*ABOUT THIS TASK*: Count the lines below that contain the word "some", and reply with only that number.

*RECORDS*:

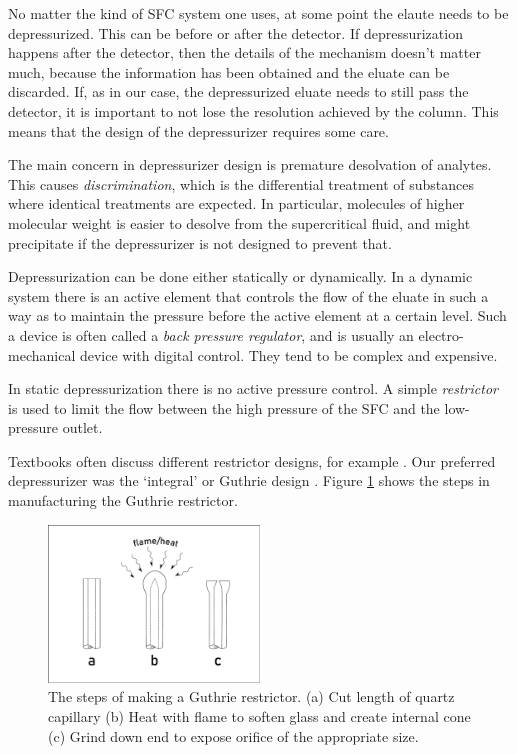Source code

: No matter the kind of SFC system one uses, at some point the elaute needs to be
depressurized. This can be before or after the detector. If depressurization
happens after the detector, then the details of the mechanism doesn't matter
much, because the information has been obtained and the eluate can be
discarded. If, as in our case, the depressurized eluate needs to still pass the
detector, it is important to not lose the resolution achieved by the column.
This means that the design of the depressurizer requires some care.

The main concern in depressurizer design is premature desolvation of analytes. This
causes \textit{discrimination}, which is the differential treatment of
substances where identical treatments are expected. In particular, molecules of
higher molecular weight is easier to desolve from the supercritical fluid, and
might precipitate if the depressurizer is not designed to prevent that.

Depressurization can be done either statically or dynamically. In a dynamic
system there is an active element that controls the flow of the eluate in such a
way as to maintain the pressure before the active element at a certain level.
Such a device is often called a \textit{back pressure regulator}, and is usually
an electro-mechanical device with digital control. They tend to be complex and expensive. 

In static depressurization there is no active pressure control. A simple
\textit{restrictor} is used to limit the flow between the high pressure of the
SFC and the low-pressure outlet. 

Textbooks often discuss different restrictor designs, for example
\autocite{LuquedeCastro1994}. Our preferred depressurizer was the `integral' or
Guthrie design \autocite{Guthrie1986}. Figure \ref{fig:restrictor} shows the steps
in manufacturing the Guthrie restrictor.

\begin{figure}
\centering
\includegraphics[width=0.5\textwidth]{Figures/Restrictor.pdf}
\decoRule

\caption[A diagram of a integral restrictor.]{The steps of making a Guthrie restrictor. (a) Cut
length of quartz capillary (b) Heat with flame to soften glass and create
internal cone (c) Grind down end to expose orifice of the appropriate size.}

\label{fig:restrictor}
\end{figure}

*SOLUTION FOR THIS EXERCISE*: 2